═══ Material supplied

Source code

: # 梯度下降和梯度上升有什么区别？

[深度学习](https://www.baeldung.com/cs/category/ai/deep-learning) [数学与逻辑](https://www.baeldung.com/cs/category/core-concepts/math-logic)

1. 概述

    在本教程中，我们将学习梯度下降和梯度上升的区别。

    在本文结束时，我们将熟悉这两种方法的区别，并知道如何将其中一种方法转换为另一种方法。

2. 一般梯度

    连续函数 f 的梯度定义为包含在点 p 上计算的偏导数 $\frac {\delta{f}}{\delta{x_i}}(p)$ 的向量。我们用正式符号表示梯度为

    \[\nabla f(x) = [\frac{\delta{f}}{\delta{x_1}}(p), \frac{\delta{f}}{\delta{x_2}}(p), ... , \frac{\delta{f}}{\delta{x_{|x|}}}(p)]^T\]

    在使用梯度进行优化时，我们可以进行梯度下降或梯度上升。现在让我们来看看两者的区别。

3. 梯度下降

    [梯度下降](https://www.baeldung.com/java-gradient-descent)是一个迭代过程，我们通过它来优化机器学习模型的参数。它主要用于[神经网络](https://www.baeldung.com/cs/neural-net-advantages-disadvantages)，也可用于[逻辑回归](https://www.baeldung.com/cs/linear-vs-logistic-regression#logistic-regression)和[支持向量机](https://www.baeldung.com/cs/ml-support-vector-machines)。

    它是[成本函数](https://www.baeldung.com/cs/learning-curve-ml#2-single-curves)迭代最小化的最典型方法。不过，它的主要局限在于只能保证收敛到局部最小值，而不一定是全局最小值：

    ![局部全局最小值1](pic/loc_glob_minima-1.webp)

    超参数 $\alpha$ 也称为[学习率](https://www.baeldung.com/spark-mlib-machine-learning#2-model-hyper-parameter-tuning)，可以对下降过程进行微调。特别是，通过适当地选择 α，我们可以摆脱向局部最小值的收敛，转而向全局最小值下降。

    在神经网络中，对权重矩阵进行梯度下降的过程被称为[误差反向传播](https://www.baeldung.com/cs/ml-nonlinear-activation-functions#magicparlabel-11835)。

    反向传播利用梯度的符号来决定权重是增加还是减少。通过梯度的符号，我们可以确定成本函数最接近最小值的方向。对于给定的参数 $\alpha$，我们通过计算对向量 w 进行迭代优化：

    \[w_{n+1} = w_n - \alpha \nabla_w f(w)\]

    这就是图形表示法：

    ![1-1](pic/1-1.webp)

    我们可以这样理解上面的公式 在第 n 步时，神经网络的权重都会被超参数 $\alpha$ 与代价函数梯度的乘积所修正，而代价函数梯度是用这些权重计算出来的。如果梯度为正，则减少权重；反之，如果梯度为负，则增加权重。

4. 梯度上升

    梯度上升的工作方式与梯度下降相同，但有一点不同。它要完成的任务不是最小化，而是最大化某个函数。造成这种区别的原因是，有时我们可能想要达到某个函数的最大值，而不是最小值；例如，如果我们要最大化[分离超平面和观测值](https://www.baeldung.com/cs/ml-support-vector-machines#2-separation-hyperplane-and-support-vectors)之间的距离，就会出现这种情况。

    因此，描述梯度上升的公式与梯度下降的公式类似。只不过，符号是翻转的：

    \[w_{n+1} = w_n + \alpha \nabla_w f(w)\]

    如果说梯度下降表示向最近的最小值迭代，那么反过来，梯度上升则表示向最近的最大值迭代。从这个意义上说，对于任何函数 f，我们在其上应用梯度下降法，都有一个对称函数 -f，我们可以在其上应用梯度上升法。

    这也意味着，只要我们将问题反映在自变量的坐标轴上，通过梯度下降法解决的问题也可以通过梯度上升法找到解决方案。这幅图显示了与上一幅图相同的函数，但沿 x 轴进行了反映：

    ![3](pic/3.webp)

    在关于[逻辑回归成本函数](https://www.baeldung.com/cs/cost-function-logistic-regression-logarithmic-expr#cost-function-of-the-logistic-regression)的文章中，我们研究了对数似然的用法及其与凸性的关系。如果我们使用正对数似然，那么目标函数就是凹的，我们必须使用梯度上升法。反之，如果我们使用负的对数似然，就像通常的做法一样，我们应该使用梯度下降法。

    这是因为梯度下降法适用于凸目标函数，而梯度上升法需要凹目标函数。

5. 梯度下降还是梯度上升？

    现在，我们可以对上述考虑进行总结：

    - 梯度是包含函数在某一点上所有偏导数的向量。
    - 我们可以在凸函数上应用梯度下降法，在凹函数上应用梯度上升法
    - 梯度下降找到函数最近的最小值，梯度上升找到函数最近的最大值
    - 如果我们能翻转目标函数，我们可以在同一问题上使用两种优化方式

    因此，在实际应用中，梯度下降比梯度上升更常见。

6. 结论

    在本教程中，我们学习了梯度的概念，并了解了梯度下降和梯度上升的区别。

══════

> _To do_: Give back the lines of the data exactly as they are written, from the first line through the line containing "在使用梯度进行优化时，我们可".

> _Result of this exercise_:
Source code

: # 梯度下降和梯度上升有什么区别？

[深度学习](https://www.baeldung.com/cs/category/ai/deep-learning) [数学与逻辑](https://www.baeldung.com/cs/category/core-concepts/math-logic)

1. 概述

    在本教程中，我们将学习梯度下降和梯度上升的区别。

    在本文结束时，我们将熟悉这两种方法的区别，并知道如何将其中一种方法转换为另一种方法。

2. 一般梯度

    连续函数 f 的梯度定义为包含在点 p 上计算的偏导数 $\frac {\delta{f}}{\delta{x_i}}(p)$ 的向量。我们用正式符号表示梯度为

    \[\nabla f(x) = [\frac{\delta{f}}{\delta{x_1}}(p), \frac{\delta{f}}{\delta{x_2}}(p), ... , \frac{\delta{f}}{\delta{x_{|x|}}}(p)]^T\]

    在使用梯度进行优化时，我们可以进行梯度下降或梯度上升。现在让我们来看看两者的区别。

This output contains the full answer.